**THE PROBLEM**: Copy out exactly the lines from the start of the data to the line containing "I firstly managed". Include both.

**MATERIAL SHOWN**:

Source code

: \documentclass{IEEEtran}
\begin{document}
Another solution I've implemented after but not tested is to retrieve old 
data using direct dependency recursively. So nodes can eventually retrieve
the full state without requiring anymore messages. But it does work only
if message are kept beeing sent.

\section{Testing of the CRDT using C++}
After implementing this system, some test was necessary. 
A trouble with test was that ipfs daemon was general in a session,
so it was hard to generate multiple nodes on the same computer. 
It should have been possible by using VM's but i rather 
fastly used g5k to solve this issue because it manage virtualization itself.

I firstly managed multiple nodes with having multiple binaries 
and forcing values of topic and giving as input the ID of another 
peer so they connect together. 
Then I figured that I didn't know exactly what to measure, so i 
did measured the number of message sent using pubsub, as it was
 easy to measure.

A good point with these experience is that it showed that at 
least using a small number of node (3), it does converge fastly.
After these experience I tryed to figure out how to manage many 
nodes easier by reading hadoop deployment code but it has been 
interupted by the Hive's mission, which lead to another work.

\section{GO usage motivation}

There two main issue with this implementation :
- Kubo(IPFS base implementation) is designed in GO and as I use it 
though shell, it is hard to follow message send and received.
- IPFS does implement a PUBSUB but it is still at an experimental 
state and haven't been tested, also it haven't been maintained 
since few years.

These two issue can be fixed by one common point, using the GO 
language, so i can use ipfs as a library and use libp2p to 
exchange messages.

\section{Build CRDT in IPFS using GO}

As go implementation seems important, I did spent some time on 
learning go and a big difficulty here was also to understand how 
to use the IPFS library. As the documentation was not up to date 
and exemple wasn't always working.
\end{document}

**SOLUTION TO THE PROBLEM**:
Source code

: \documentclass{IEEEtran}
\begin{document}
Another solution I've implemented after but not tested is to retrieve old 
data using direct dependency recursively. So nodes can eventually retrieve
the full state without requiring anymore messages. But it does work only
if message are kept beeing sent.

\section{Testing of the CRDT using C++}
After implementing this system, some test was necessary. 
A trouble with test was that ipfs daemon was general in a session,
so it was hard to generate multiple nodes on the same computer. 
It should have been possible by using VM's but i rather 
fastly used g5k to solve this issue because it manage virtualization itself.

I firstly managed multiple nodes with having multiple binaries 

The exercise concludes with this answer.